In early 2013, still only 29, Edward Snowden had already worked for the CIA as a system administrator; for the Defence Intelligence Agency (DIA) as a counterintelligence trainer; for a private intelligence contractor in Japan, working inside the National Security Agency (NSA); and for Booz Allen Hamilton, Hawaii inside the NSA.

His grandfather was a rear admiral in the US Coast Guard before joining the FBI; his father was an officer in the Coast Guard.  Few 30-one-year-olds have such impressive patriotic credentials.

Yet by June 2013, Snowden was wanted by the US Government on theft and espionage charges and is now stuck in Russia as a temporary asylum seeker.  Laura Poitras’s amazing documentary Citizenfour was filmed in Snowden’s Hong Kong hotel room just before his flight to Russia.

Aside from talking heads and computer screens there is little to see, as data is not very photogenic. But what you hear is so shocking and persuasive that the film should be required viewing for all citizens and politicians alike.

A central ‘character’ in this story is Glenn Greenwald, a former journalist for Salon and The Guardian and a lawyer whose recent book, No Place to Hide, is about the U.S. Surveillance State.

Greenwald, together with Poitras and author/journalist Jeremy Scahill (Blackwater: The Rise of the World’s Most Powerful Mercenary Army and Dirty Wars: The World is a Battlefield) have formed The Intercept to continue their award-winning online reporting.

In the unlikely setting of a sterile Hong Kong hotel room crammed with take-aways, computers, laundry, coffee mugs and water bottles, Snowden talks about police state surveillance being practiced in the so-called free, open and democratic countries of the USA and the UK.

What he discovered in his top secret jobs is, he felt, such a threat to the nation that it could not be kept secret and did not deserve to be.  What he tells journalists is being filmed by Poitras and written up and disseminated to the world via the Guardian and various websites.

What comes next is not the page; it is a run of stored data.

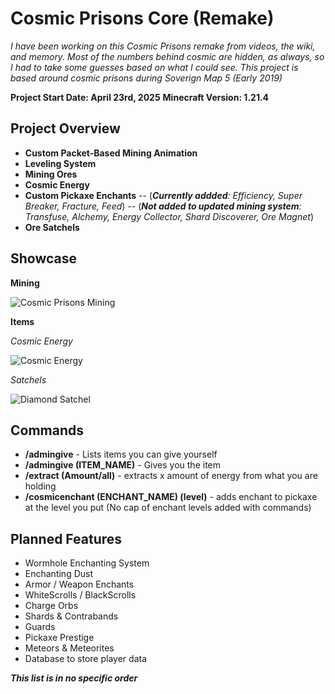


# Cosmic Prisons Core (Remake)
*I have been working on this Cosmic Prisons remake from videos, the wiki, and memory. Most of the numbers behind cosmic are hidden, as always, so I had to take some guesses based on what I could see. This project is based around cosmic prisons during Soverign Map 5 (Early 2019)*

**Project Start Date: April 23rd, 2025**
**Minecraft Version: 1.21.4**

Project Overview
-
 - **Custom Packet-Based Mining Animation**
 - **Leveling System**
 - **Mining Ores**
 - **Cosmic Energy**
 - **Custom Pickaxe Enchants** 
 -- (***Currently addded**: Efficiency, Super Breaker, Fracture, Feed*)
 -- (***Not added to updated mining system**: Transfuse, Alchemy, Energy Collector, Shard Discoverer, Ore Magnet*)
 - **Ore Satchels**

Showcase
-
**Mining**

![Cosmic Prisons Mining](https://media2.giphy.com/media/v1.Y2lkPTc5MGI3NjExYjZ0Z3gybmtiNW4zdDRiNWdvZ2hiYjcxZ3Z6OTAyaHpibHFwNXZ2cyZlcD12MV9pbnRlcm5hbF9naWZfYnlfaWQmY3Q9Zw/jw8ySMdngRSfS9kcaR/giphy.gif)

**Items**

*Cosmic Energy*

![Cosmic Energy](https://cdn.discordapp.com/attachments/438716898516008960/1368101607816040488/image.png?ex=6816ff69&is=6815ade9&hm=b701ba58a45e5dcb030da61d3bf2118137c2683bb0c6c9e68cb35f37897fb9d4&)

*Satchels*

![Diamond Satchel](https://media.discordapp.net/attachments/438716898516008960/1368102807949021295/image.png?ex=68170087&is=6815af07&hm=ea21c1d23246b1425ebb766349d5180ddd4fe7b1f4e382ec49f79b9909045d61&=&format=webp&quality=lossless&width=455&height=199)

## Commands

- **/admingive** - Lists items you can give yourself
- **/admingive (ITEM_NAME)** - Gives you the item
- **/extract (Amount/all)** - extracts x amount of energy from what you are holding
- **/cosmicenchant (ENCHANT_NAME) (level)** - adds enchant to pickaxe at the level you put (No cap of enchant levels added with commands)

Planned Features
-
- Wormhole Enchanting System
- Enchanting Dust
 - Armor / Weapon Enchants
 - WhiteScrolls / BlackScrolls
 - Charge Orbs
 - Shards & Contrabands
 - Guards
 - Pickaxe Prestige
 - Meteors & Meteorites
 - Database to store player data

***This list is in no specific order*** 


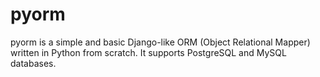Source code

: # pyorm
pyorm is a simple and basic Django-like ORM (Object Relational Mapper) written in Python from scratch. It supports PostgreSQL and MySQL databases.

On June 5th 2013, the Guardian published Greenwald’s inflammatory Verizon story.  He claimed that the National Security Agency (NSA) was at that moment collecting the telephone records of the US customers of Verizon, a major US telecom provider under a top secret court order.  These are not just the records of known or suspected criminals and terrorists, but everyone, as the data is being collected in bulk.

We are fly-on-the-wall witnesses to Snowden’s conversations with Greenwald, Scahill, Ewen Macaskill (defence and intelligence correspondent for the Guardian) and Jacob Appelbaum (a Berlin journalist and computer security expert) about the extent of indiscriminate surveillance on our personal communications. Apparently most major mobile phone providers are involved.

And least you think that this is a US matter that does not concern the UK, he revealed, through articles in the Guardian, that the UK’s electronic eavesdropping and security agency GCHQ, based in Cheltenham, has been gathering intelligence from internet companies around the world in conjunction with the USA.

The programme, run by the US, is called Prism and allows the government to eavesdrop on communications from people who assume their communication is private without seeking individual court orders.